Что же касается пышной дамы, то вначале она так и затрепетала от грома и молнии; но странное дело: чем многочисленнее и крепче становились ругательства, тем вид ее становился любезнее, тем очаровательнее делалась ее улыбка, обращенная к грозному поручику. Она семенила на месте и беспрерывно приседала, с нетерпением выжидая, что наконец-то и ей позволят ввернуть свое слово, и дождалась.
– Никакой шум и драки у меня не буль, господин капитэн, – затараторила она вдруг, точно горох просыпали, с крепким немецким акцентом, хотя и бойко по-русски, – и никакой, никакой шкандаль, а они пришоль пьян, и это я все расскажит, господин капитэн, а я не виноват… у меня благородный дом, господин капитэн, и благородное обращение, господин капитэн, и я всегда, всегда сама не хотель никакой шкандаль. ‹…›
Луиза Ивановна с уторопленною любезностью пустилась приседать на все стороны и, приседая, допятилась до дверей; но в дверях наскочила задом на одного видного офицера, с открытым свежим лицом и с превосходными густейшими белокурыми бакенами. Это был сам Никодим Фомич, квартальный надзиратель. ‹…›
– Опять грохот, опять гром и молния, смерч, ураган! – любезно и дружески обратился Никодим Фомич к Илье Петровичу, – опять растревожили сердце, опять закипел! Еще с лестницы слышал”.
Итак: в конторе – “нечто вроде грома и молнии”; поручик Илья Петрович “набросился всеми перунами” на несчастную “пышную даму”, которая “так и затрепетала от грома и молнии”; “опять грохот, опять гром и молния, смерч, ураган” (VI, 78-79).

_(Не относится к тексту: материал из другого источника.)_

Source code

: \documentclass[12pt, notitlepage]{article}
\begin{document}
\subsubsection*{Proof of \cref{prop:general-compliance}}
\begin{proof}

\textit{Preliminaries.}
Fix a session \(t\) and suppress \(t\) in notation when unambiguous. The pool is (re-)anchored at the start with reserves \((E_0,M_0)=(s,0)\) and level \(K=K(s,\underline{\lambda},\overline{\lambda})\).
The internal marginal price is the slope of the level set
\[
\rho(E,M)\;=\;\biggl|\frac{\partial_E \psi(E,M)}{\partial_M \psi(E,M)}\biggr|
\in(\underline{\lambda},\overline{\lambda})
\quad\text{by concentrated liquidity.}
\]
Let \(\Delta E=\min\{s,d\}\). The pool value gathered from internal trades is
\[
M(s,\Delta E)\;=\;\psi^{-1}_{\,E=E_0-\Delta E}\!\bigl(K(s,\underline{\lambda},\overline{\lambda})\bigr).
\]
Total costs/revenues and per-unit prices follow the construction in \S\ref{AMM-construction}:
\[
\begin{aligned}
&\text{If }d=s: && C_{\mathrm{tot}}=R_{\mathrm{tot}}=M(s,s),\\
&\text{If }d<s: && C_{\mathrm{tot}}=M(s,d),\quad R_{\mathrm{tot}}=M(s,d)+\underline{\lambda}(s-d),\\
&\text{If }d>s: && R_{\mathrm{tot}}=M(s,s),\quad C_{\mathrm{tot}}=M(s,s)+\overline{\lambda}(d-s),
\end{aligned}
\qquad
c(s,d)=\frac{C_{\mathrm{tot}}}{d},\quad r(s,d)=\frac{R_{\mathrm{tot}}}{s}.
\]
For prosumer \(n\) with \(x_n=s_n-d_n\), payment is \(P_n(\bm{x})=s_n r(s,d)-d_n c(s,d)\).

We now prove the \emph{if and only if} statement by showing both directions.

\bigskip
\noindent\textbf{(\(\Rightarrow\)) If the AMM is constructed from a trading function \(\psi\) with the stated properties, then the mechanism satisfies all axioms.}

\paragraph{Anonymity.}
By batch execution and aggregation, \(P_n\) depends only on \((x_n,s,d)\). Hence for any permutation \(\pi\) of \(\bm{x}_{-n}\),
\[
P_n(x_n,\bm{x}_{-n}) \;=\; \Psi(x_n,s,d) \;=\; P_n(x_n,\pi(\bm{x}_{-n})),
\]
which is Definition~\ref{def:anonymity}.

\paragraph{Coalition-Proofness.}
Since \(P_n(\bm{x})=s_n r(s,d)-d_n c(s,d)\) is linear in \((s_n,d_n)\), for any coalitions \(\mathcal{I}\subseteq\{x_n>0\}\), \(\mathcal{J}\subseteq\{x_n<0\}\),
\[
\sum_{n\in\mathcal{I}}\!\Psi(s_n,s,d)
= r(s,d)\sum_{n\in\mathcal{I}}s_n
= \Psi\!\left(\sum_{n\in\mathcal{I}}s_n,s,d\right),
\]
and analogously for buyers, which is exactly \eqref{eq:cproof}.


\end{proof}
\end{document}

В романе можно выделить группу персонажей, при всем своем различии представляющих некоторое единство, – это Петровичи: Порфирий Петрович, Петр Петрович Лужин и Илья Петрович. Единство отчества означает здесь и определенное идеологическое единство. Все они связаны с Петром I, петербургским периодом русской истории и воплощают идею государственности и власти. Этой группе персонажей противостоят Раскольников, Миколка-убийца из сна и Николай Дементьев – это две стороны и два этапа в истории единой народной души. Раскольников, идущий от убийства к страданию и самопожертвованию, реализует этот путь, сюжетно и персонологически соединяя обоих Миколок. Одноименность народных героев отражает их единосущностность, которую Раскольников и утверждает в себе.

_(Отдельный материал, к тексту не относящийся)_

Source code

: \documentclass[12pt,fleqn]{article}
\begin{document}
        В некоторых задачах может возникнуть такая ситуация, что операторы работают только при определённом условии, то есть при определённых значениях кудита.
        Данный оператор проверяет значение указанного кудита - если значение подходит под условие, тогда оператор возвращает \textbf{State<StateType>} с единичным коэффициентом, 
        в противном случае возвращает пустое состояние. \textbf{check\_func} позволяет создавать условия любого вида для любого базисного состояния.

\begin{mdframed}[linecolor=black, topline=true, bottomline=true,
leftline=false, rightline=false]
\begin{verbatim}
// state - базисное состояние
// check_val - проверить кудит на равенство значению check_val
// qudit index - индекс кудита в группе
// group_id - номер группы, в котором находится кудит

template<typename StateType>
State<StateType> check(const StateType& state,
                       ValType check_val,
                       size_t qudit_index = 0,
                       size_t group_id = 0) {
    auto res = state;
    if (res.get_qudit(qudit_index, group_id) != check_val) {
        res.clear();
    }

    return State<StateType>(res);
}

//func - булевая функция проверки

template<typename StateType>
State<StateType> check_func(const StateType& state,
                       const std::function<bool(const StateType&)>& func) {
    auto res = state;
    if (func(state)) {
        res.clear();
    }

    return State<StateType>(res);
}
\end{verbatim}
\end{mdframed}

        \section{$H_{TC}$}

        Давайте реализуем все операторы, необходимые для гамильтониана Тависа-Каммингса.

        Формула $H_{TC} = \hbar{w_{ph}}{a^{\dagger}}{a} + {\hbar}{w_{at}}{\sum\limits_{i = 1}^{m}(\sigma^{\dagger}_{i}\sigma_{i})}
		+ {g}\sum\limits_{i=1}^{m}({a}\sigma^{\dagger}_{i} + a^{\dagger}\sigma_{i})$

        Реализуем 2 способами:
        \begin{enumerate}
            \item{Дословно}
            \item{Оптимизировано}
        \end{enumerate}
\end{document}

Номинативный уровень в “Преступлении и наказании” исключительно важен. В пределе герой и его жизненное пространство семантически уравниваются, объединяясь в рамках целостного бытия. Кроме “двойничества” с одноименными персонажами, связь Раскольникова с Николой обнаруживается через романное пространство. Раскольниковский топос – Николаевский мост. В черновиках последовательно строится антитеза Сенатской площади и Николаевского моста: “Я пошел потом по Сенатской площади. Тут всегда бывает ветер, особенно около памятника. Грустное и тяжелое место. Отчего на свете я никогда ничего не находил тоскливее и тяжелее вида этой огромной площади? …я был рассеян и скоро совсем отупел. Я очнулся на Николаевском мосту” (VII, 34). В основном тексте Раскольников “оборотился лицом к Неве, по направлению дворца [Зимнего дворца]. Небо было без малейшего облачка, а вода почти голубая, что на Неве так редко бывает. Купол собора, который ни с какой точки не обрисовывается лучше, как смотря на него отсюда, с моста, не доходя шагов двадцати до часовни (Николаевской часовни. – Г. А.; см. также упоминание о ней в черновиках – VII, 39), так и сиял, и сквозь чистый воздух можно было отчетливо разглядеть даже каждое его украшение. ‹…› Когда он ходил в университет, то обыкновенно, – чаще всего, возвращаясь домой, – случалось ему, может быть раз сто, останавливаться именно на этом же самом месте, пристально вглядываться в эту действительно великолепную панораму и каждый раз удивляться одному неясному и неразрешимому своему впечатлению. Необъяснимым холодом веяло на него всегда от этой великолепной панорамы; духом немым и глухим полна была для него эта пышная картина… Дивился он каждый раз своему угрюмому и загадочному впечатлению и откладывал разгадку его, не доверяя себе, в будущее” (VI, 89-90).